I myself have studied Taijiquan for a little over ten years now and JKD much before that, however I know when I reach my later years relying on speed and power may not be possible. This is where the Taiji would serve me well and in your case WC (I know a little WC too).


----------



## leejunfan (Dec 8, 2009)

ap Oweyn said:


> I don't know how you truely "drop" a personal experience like that. His wing chun training was tied up in what he went on to do later, regardless of how little it might have resembled wing chun as it went along.
> 
> But if you're asking whether I think he was practicing textbook wing chun on the side, while publically developing his own JKD, nah I don't think so. I don't have any concrete basis for saying that. But I would wonder why the contradiction, when (with his charisma and following) he could have just as easily, or _more easily_, have furthered the cause of a style he still--according to this scenario--believed in.
> 
> ...


 
You dont drop it, its like 'dropping' riding a bike knowledge, or 'dropping' how to drive a car.. once an art is truely learned its ingrained just like riding a bike or driving a car... it just cant be unlearned.

It was incorporated into Bruce Lees personal JKD, amoung other techniques, JDK is different for each person, it conceptual!! Not a fixed art.


----------



## celtic_crippler (Dec 8, 2009)

People aren't thumb-drives that can easily have memory erased. You retain your experiences and training no matter the journey. 

He may have stopped teaching the Wing Chun he was taught, but it's still there and evident in JKD.


----------



## dungeonworks (Dec 8, 2009)

I train with a local JKD Concepts class and we still practice Wing Chun trapping quite often.  I did Wing Chun for about 16 months or so and have found myself using it on a basic level while sparring....which we never sparred in my old Wing Chun class.  We practice Fillipino trapping more than the Wing Chun, but me personally, I am more comfortable with the WC trapping and prefer it to the Fillipino.  I cannot say one is better than the other because I am still "making friends" with the Fillipino traps, but I do like them both.....regardless if Bruce dropped the trapping or not.  I may have ignored the trapping had I studied it when I was younger and more athletically mobile, especially coming from a Koei Kan Karate Do and Kickboxing background.  Now, older and many miles more on my odometer, trapping makes more sense...plus it is fun learning new (to me) ways to deal with old attacks.  My traps are pretty much Pak Sao punch and a few other basic traps/counters.  Anything trickier than that is very difficult with boxing gloves on for me.  I feel they offer a good bridge.


----------



## Mider1985 (Dec 19, 2009)

Bruce Lee trained under maybe the most famous Wing Chun teacher ever Yip Man there are still a few of his students around.
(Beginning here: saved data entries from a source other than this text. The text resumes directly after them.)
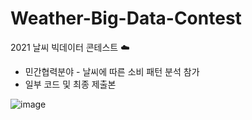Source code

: # Weather-Big-Data-Contest
2021 날씨 빅데이터 콘테스트 ☁️
- 민간협력분야 - 날씨에 따른 소비 패턴 분석 참가
- 일부 코드 및 최종 제출본

![image](https://user-images.githubusercontent.com/113531196/190178790-c46ae111-652f-41d7-9f80-05d36555f98e.png)
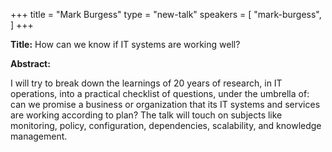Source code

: +++
title = "Mark Burgess"
type = "new-talk"
speakers = [
        "mark-burgess",
]
+++
<div class="col-12">
  <p><strong>Title:</strong>
How can we know if IT systems are working well?
</p>

<p><strong>Abstract:</strong></p>

<p>
I will try to break down the learnings of 20 years of research, in IT operations, into a practical checklist of questions, under the umbrella of: can we promise a business or organization that its IT systems and services are working according to plan? The talk will touch on subjects like monitoring, policy, configuration, dependencies, scalability, and knowledge management.
</p>

</div>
One is in NY his name is Sifu Lee He calls his school APPLIED wing chun so that it works in the real world, Anyway i guess thats what Bruce Lee wanted the best art he could possibly make.......get rid of the crap you dont need and keep the stuff you do. The JKD ive seen by Ron Balicki who was taught by Dan Inosanto still uses sticky hands, JKD has boxing and fencing added to it, and from wing chun the kicks are similar, JKD says that you never need to chamber your leg kick in say savate.

So did he drop wing chun? No Wing Chun or parts of it still live on today in the art of JKD so does boxing, and fencing and other arts.


----------